WORK INSTRUCTIONS => Check each line of the entries below for the word "columnwidth", and copy the lines that have it.

(Extracted records)
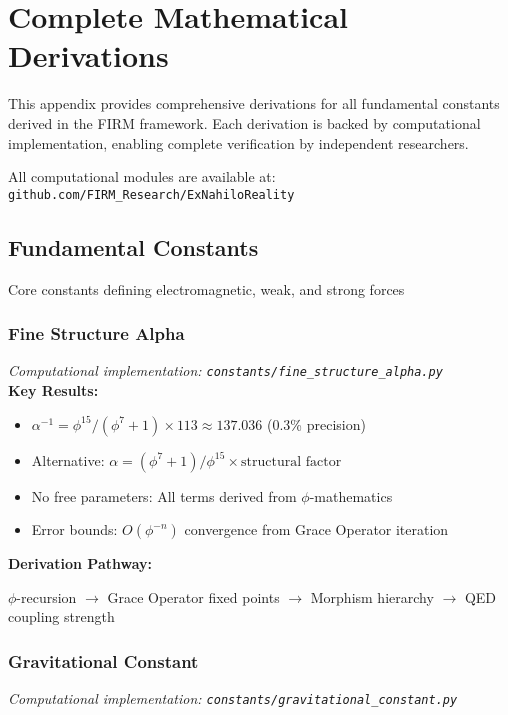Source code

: 
\appendix
\section{Complete Mathematical Derivations}

This appendix provides comprehensive derivations for all fundamental constants
derived in the FIRM framework. Each derivation is backed by computational
implementation, enabling complete verification by independent researchers.

All computational modules are available at: \texttt{github.com/FIRM\_Research/ExNahiloReality}

\subsection{Fundamental Constants}

Core constants defining electromagnetic, weak, and strong forces

\subsubsection{Fine Structure Alpha}
\textit{Computational implementation: \texttt{constants/fine_structure_alpha.py}}\\

\textbf{Key Results:}
\begin{itemize}
    \item $\alpha^{-1} = \phi^{15}/(\phi^7 + 1) \times 113 \approx 137.036$ (0.3\% precision)
    \item Alternative: $\alpha = (\phi^7 + 1)/\phi^{15} \times \text{structural factor}$
    \item No free parameters: All terms derived from $\phi$-mathematics
    \item Error bounds: $O(\phi^{-n})$ convergence from Grace Operator iteration
\end{itemize}

\textbf{Derivation Pathway:}

$\phi$-recursion $\rightarrow$ Grace Operator fixed points $\rightarrow$ Morphism hierarchy $\rightarrow$ 
QED coupling strength

\subsubsection{Gravitational Constant}
\textit{Computational implementation: \texttt{constants/gravitational_constant.py}}\\


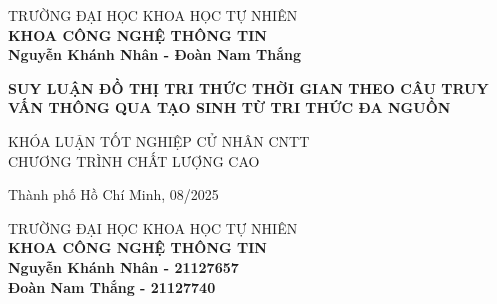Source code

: \begin{titlepage}

\begin{center}
TRƯỜNG ĐẠI HỌC KHOA HỌC TỰ NHIÊN\\
\textbf{KHOA CÔNG NGHỆ THÔNG TIN}\\[2cm]


{ \Large \bfseries Nguyễn Khánh Nhân - Đoàn Nam Thắng\\[2cm] } 


{ \Large \bfseries SUY LUẬN ĐỒ THỊ TRI THỨC THỜI
GIAN THEO CÂU TRUY VẤN THÔNG QUA TẠO SINH TỪ TRI THỨC ĐA
NGUỒN \\[3cm]} 


\normalsize KHÓA LUẬN TỐT NGHIỆP CỬ NHÂN CNTT\\
\normalsize CHƯƠNG TRÌNH CHẤT LƯỢNG CAO\\



\vfill
Thành phố Hồ Chí Minh, 08/2025

\end{center}

\pagebreak



\begin{center}

TRƯỜNG ĐẠI HỌC KHOA HỌC TỰ NHIÊN\\
\textbf{KHOA CÔNG NGHỆ THÔNG TIN}\\[2cm]


{\large \bfseries Nguyễn Khánh Nhân - 21127657\\} 
{\large \bfseries Đoàn Nam Thắng - 21127740\\[2cm]}


\end{center}
\end{titlepage}
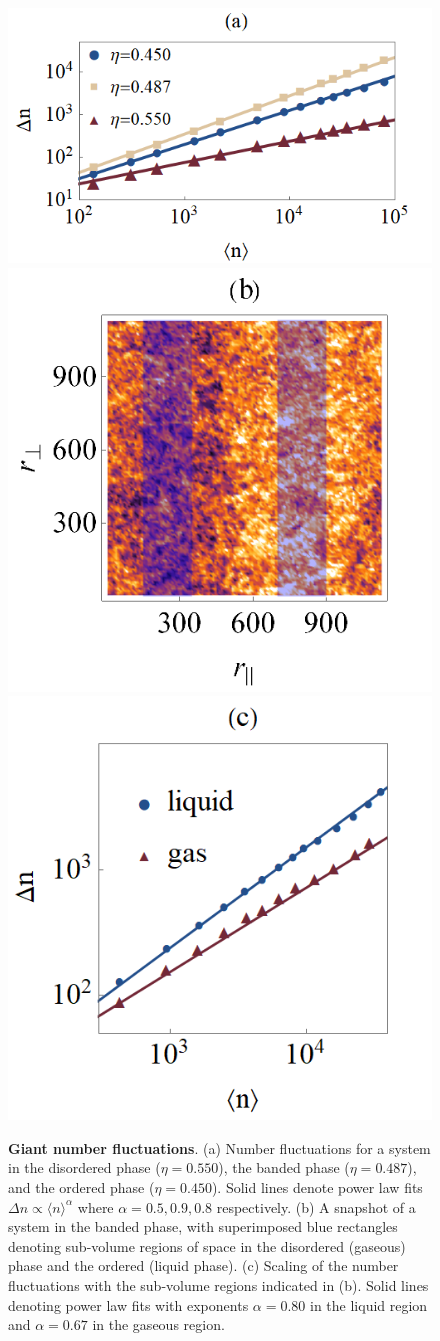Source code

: \documentclass[twoside,twocolumn,9pt]{article}
\begin{document}
\begin{figure}[h]
	\centering
	\includegraphics[width=0.70\columnwidth]{gnf_bulk_phases.png}
	\includegraphics[width=0.44\columnwidth]{gnf_snapshot.png}
	\includegraphics[width=0.44\columnwidth]{gnf_subvolume.png}
	\caption{\textbf{Giant number fluctuations}.
    (a) Number fluctuations for a system in the disordered phase ($\eta=0.550$), the banded phase ($\eta=0.487$), and the ordered phase ($\eta=0.450$).
    Solid lines denote power law fits $\Delta{n}\propto\langle{n}\rangle^{\alpha}$ where $\alpha=0.5,0.9,0.8$ respectively.
    (b) A snapshot of a system in the banded phase, with superimposed blue rectangles denoting sub-volume regions of space in the disordered (gaseous) phase and the ordered (liquid phase).
    (c) Scaling of the number fluctuations with the sub-volume regions indicated in (b).
    Solid lines denoting power law fits with exponents $\alpha=0.80$ in the liquid region and $\alpha=0.67$ in the gaseous region.}
	\label{fig:giantNumberFluctuations}
\end{figure}
\end{document}
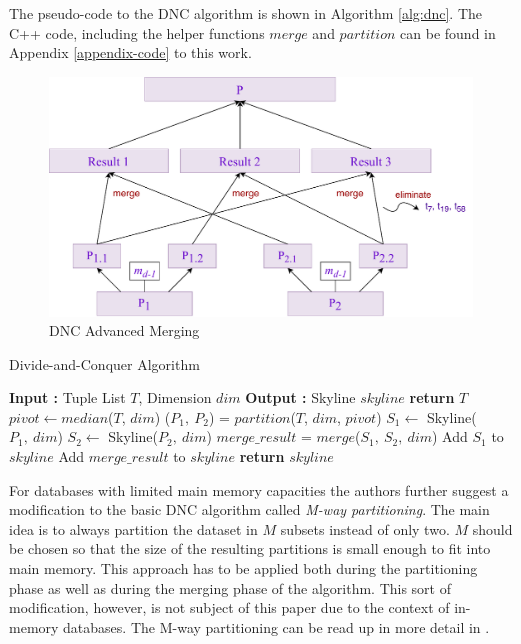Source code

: The pseudo-code to the DNC algorithm is shown in Algorithm \ref{alg:dnc}. The C++ code, including the helper functions $merge$ and $partition$ can be found in Appendix \ref{appendix-code} to this work. 

\begin{figure}[h]
	\centering
	\includegraphics[width=0.9\linewidth]{figures/dnc-advanced-merge}
	\caption{DNC Advanced Merging}
	\label{fig:dnc-advanced-merge}
\end{figure}

\begin{algorithm}[h]
	\caption{Divide-and-Conquer Algorithm} \label{alg:dnc}
	\begin{algorithmic}[1] 
		\State \textbf{Input :} Tuple List $T$, Dimension $dim$
		\State \textbf{Output :} Skyline $skyline$
		 \textbf{return} $T$
		\EndIf
		\State $pivot \gets median$($T$, $dim$)
		\State ($P_{1},~P_{2}$) = $partition$($T$, $dim$, $pivot$)
		\State $S_{1} \gets$ Skyline($P_{1},~dim$)
		\State $S_{2} \gets$ Skyline($P_{2},~dim$)
		\State $merge\_result$ = $merge$($S_{1},~S_{2},~dim$)
		\State Add $S_{1}$ to $skyline$
		\State Add $merge\_result$ to $skyline$
		\State \textbf{return} $skyline$
	\end{algorithmic}
\end{algorithm}

For databases with limited main memory capacities the authors further suggest a modification to the basic DNC algorithm called \textit{M-way partitioning}. The main idea is to always partition the dataset in $M$ subsets instead of only two. $M$ should be chosen so that the size of the resulting partitions is small enough to fit into main memory. This approach has to be applied both during the partitioning phase as well as during the merging phase of the algorithm. This sort of modification, however, is not subject of this paper due to the context of in-memory databases. The M-way partitioning can be read up in more detail in \cite{kossmann}.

OUTPUT OF THE EXERCISE =>
	\includegraphics[width=0.70\columnwidth]{gnf_bulk_phases.png}
	\includegraphics[width=0.44\columnwidth]{gnf_snapshot.png}
	\includegraphics[width=0.44\columnwidth]{gnf_subvolume.png}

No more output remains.